Dernièrement, la commission des lois du Sénat a déposé sa version modifiée du projet de loi pour l'égalité entre les femmes et les hommes. Un texte comportant de multiples dispositions dans de nombreux domaines et notamment certaines relatives à la protection des femmes contre les violences et les atteintes à leur dignité.

Le texte du gouvernement était déjà bien fourni en terme de nouveautés. Mais, les parlementaires ayant commencé à l'étudier n'ont pu s'empêcher d'y rajouter une petite touche. On notera à ce sujet un amendement proposé par la sénatrice Catherine Tasca instaurant un article 12 bis dans le projet de loi.

Une modification qui vise à ajouter la référence au harcèlement sexuel à l'article 222-33-3 du code pénal qui prévoit la répression de l'enregistrement et de la diffusion de certaines atteintes volontaires à l'intégrité de la personne.

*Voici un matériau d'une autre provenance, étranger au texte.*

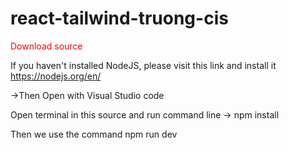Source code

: # react-tailwind-truong-cis
 
 <p style="color:red">Download source</p>
 
 If you haven't installed NodeJS, please visit this link and install it
 https://nodejs.org/en/
 
 ->Then Open with Visual Studio code
 
Open terminal in this source and run command line -> npm install

Then we use the command npm run dev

Issu de la loi n° 2007-297 du 5 mars 2007 relative à la prévention de la délinquance, la disposition en cause a, à l'origine, pour objet de sanctionner les faits dits de "happy slapping" ; à savoir le fait de filmer l'agression d'une personne à l'aide de divers moyens comme un téléphone portable ou autres smartphones.

Réagissant à la multiplication de tels agissements, le législateur a alors modifié la loi de manière originale en considérant que celui qui "enregistre sciemment, par quelque moyen que ce soit, sur tout support que ce soit, des images relatives à la commission" de certaines infractions devient juridiquement le complice de l'auteur des faits filmés et encourt ainsi une peine identique. La diffusion des images constitue quant à elle une infraction spécifique punie de cinq ans d'emprisonnement et de 75 000 euros d'amende quelque soit la nature et la gravité de l'infraction.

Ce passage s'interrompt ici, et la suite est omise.